Living onboard a 50-foot sailboat with six members of your family for a year isn’t always easy—especially in a space the size of your living room. For example, what are you to do when your brother uses up all the hot water—for the rest of the day? Or when, after a bitter spat with your sister, the length of the saloon is the farthest you’re going to get away from each other—for the next two weeks? And it can be tough keeping everyone’s eating habits, bedtimes, musical tastes, waking hours, drink preferences, and trips ashore in sync. (Bad moods, however, always seem wondrously concurrent.)

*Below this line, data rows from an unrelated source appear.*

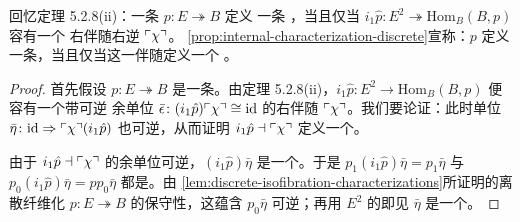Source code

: 回忆定理 5.2.8(ii)：一条\trIsofibration{} $p\colon E\twoheadrightarrow B$ 定义%
一条%
\trCartesianFibration，当且仅当
$i_{1}\hat{p}\colon E^{2}\twoheadrightarrow\mathrm{Hom}_{B}(B,p)$ 容有一个%
右伴随右逆 $\qcor{\chi}$。
\cref{prop:internal-characterization-discrete}宣称：$p$ 定义一条\trDiscreteCartesianFibration，当且仅当这一伴随定义一个%
\trAdjointEquivalence。

\begin{proof}
首先假设 $p\colon E\twoheadrightarrow B$ 是一条\trDiscreteCartesianFibration。由定理
5.2.8(ii)，$i_{1}\hat{p}\colon E^{2}\to\mathrm{Hom}_{B}(B,p)$ 便容有一个带可逆%
余单位 $\bar{\epsilon}\colon(i_{1}\hat{p})\qcor{\chi}\cong\mathrm{id}$ 的右伴随
$\qcor{\chi}$。我们要论证：此时单位 $\bar{\eta}\colon\mathrm{id}\Rightarrow\qcor{\chi}(i_{1}\hat{p})$ 也可逆，从而证明 $i_{1}\hat{p}\dashv\qcor{\chi}$
定义一个\trAdjointEquivalence。

由于 $i_{1}\hat{p}\dashv\qcor{\chi}$ 的余单位可逆，$(i_{1}\hat{p})\bar{\eta}$
是一个\trIsomorphism。于是 $p_{1}(i_{1}\hat{p})\bar{\eta}=p_{1}\bar{\eta}$ 与
$p_{0}(i_{1}\hat{p})\bar{\eta}=pp_{0}\bar{\eta}$ 都是\trIsomorphism。由%
\cref{lem:discrete-isofibration-characterizations}所证明的离散纤维化
$p\colon E\twoheadrightarrow B$ 的保守性，这蕴含 $p_{0}\bar{\eta}$ 可逆；再用
$E^{2}$ 的\trTwoCellConservativity{}即见 $\bar{\eta}$ 是一个\trIsomorphism。


\end{proof}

Of course there are compensations, like clambering up on deck in the morning and finding yourself in Europe, Africa, or the Caribbean. Or watching dolphins trace phosphorescent trails through bioluminescent algae in the midnight darkness of a moonless night watch at sea. And, for every quarrel you have, there are surely two or three moments of deep bonding through adversity and exotic experience—like that time you survived a raging gale in the North Atlantic together.
This was my family’s life for twelve months.
In late June of 2006 we set out aboard Medley, a 50-foot cutter-rigged ketch, from Halifax, Nova Scotia, accompanied by the piped strains of “Farewell to Nova Scotia” and the bittersweet hurrahs of the friends who had gathered to see us off. There were seven of us: my aunt Suezan Aikins, my uncle Sam Rogers, my father, Greg Aikins, my two younger brothers, Michael and Taylor, and my sister, Christianne, the youngest, whom we would home-school throughout the trip.
We were all sailors, of various stripes, but this would be the first time any of us had embarked on a journey of this magnitude: a yearlong, 11,000-mile loop clockwise around the North Atlantic, during which we’d visit the coast of Europe and the islands of West Africa and the Caribbean. It was my father’s dream, incubated during his days as a naval officer, to steal the family away to sea and escape the quotidian hustle-bustle, if just for a year. Of course, dreams have a way of being deferred by the tangles of mortgages, careers, and the educations of four children. But when I, the eldest, approached my final year in university, my father realized that his last chance to actually do it would soon be at hand.
At the same time, my aunt Suezan and my uncle Sam, artists and longtime residents of Prospect, Nova Scotia, were hoping to do something similar. Together they and my father searched out and purchased a boat—and the fellowship of seven was formed.